Courtney Adams (born June 5, 1981 in Houston, Texas) is an artist based in Hamburg, Germany. His style is flat, but a multi-dimensional style of painting called “Cubo-Expressionistic Primitivism” ( a mixture of French Cubism, German Expressionism and African Primitivism), in which he filed a copyright with the Library of Congress in the United States of America in 2002. His works are usually done in acrylic paint to produce a “factory made” look. After being discovered by famous Polish singer Aneta Barcik at a winter concert in Houston, Texas in 2010 (the year of Frédéric Chopin's bicentenary), Adams was chosen to become the art director for “Chopin 200th” a multi-media festival created by Barcik. The festival toured around Europe, most notably at the Eigenarten Festival in Germany. In 2011, Houston based magazine "River oaks/Tanglewood Buzz" did a short segment about Adams winter exhibition in Germany and London, as well as his first masterclass taught in London at the Loft at Crouch End. In June, he was nominated as the first "Polen Freund" (translated in English as the First Friend of Poland) in the 1st Polish Festival in Hamburg, Germany which took place at Museum für Völkerkunde. This honored allowed him as the first non-Polish artist to exhibit his work at the Festival at the museum.
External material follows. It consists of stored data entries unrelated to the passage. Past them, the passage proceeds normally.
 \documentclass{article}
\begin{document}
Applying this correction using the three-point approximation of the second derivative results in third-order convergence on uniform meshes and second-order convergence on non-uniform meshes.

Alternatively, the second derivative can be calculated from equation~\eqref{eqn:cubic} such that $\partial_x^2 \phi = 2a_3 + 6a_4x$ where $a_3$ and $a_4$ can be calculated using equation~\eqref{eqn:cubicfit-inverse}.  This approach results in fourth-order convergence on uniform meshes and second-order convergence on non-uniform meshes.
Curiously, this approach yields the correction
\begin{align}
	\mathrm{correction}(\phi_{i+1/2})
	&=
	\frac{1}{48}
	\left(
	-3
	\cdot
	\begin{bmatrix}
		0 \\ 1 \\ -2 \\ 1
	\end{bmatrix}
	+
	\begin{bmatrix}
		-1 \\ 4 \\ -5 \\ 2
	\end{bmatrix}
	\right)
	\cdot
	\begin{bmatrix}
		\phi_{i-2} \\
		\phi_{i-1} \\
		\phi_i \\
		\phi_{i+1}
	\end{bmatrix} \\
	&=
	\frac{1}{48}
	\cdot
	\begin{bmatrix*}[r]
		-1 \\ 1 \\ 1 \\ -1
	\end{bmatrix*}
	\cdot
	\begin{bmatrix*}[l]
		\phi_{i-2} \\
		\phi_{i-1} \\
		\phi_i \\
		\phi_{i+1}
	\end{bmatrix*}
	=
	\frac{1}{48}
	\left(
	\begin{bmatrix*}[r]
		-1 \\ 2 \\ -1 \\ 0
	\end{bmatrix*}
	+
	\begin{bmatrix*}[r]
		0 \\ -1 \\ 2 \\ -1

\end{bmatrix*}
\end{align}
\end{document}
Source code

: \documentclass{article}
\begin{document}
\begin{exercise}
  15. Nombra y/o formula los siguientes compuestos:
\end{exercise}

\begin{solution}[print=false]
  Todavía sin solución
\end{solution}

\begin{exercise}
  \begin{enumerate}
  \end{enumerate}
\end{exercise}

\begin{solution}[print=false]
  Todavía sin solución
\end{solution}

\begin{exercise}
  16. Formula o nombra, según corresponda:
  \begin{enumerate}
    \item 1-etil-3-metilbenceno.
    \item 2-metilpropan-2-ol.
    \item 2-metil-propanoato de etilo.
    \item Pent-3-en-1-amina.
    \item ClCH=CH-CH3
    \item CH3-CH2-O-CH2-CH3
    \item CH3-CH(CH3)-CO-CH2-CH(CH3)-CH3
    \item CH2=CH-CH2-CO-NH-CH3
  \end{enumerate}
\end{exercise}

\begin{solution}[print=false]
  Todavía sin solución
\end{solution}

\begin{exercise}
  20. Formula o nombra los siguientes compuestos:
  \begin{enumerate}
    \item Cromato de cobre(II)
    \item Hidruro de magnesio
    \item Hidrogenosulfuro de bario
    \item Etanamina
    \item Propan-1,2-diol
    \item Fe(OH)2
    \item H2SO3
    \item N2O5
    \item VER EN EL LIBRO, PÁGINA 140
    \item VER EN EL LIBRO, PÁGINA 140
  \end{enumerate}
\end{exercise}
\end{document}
Courtney was featured in a news segment called "Kultur Tip" on the Hamburg Journal TV program in June, 2011. In April 2012, Adams also became the first and only American Artist inducted into The Magma Group, an artist exhibition group based in South East London, curated by artist Annie Zamero. In November 2012, Courtney Adams signed a two-year art distribution deal with Uk-based company LatestSale and has since left the Magma Group. In 2023-2024, Adams was elected as a member of Contemporary Art Museum Houston's Teacher Advisory Group.

== Music career==
Adams is also a musician and professional songwriter affiliated with SESAC under Courtney Adams Music Publishing. He has scored several jingles for TV infomercials through Florida based company, Sullivan Productions for such products as the Zanshu Knife, Wacky Pens and Green Caps. Adams is currently working on several musical projects in Long Beach, California. Since 2009, Adams has been a member of the Marshall Arts Music Production House song writing team, led by Marshall Goodman "Ras MG", and has participated in song writing for artists including Slightly Stoopid, Rebelution, and LBDA. Adams and Goodman have written a multitude of songs for Adams' solo project named Clavious. The duo plans to extend their body of work by developing Adams' Rock Band concept Element 115 in the near future.

== Discography ==

- 2015
- Rebelution (band) - Count Me In EP "De-Stress"
- Slightly Stoopid - Meanwhile...Back at the Lab "The Prophet"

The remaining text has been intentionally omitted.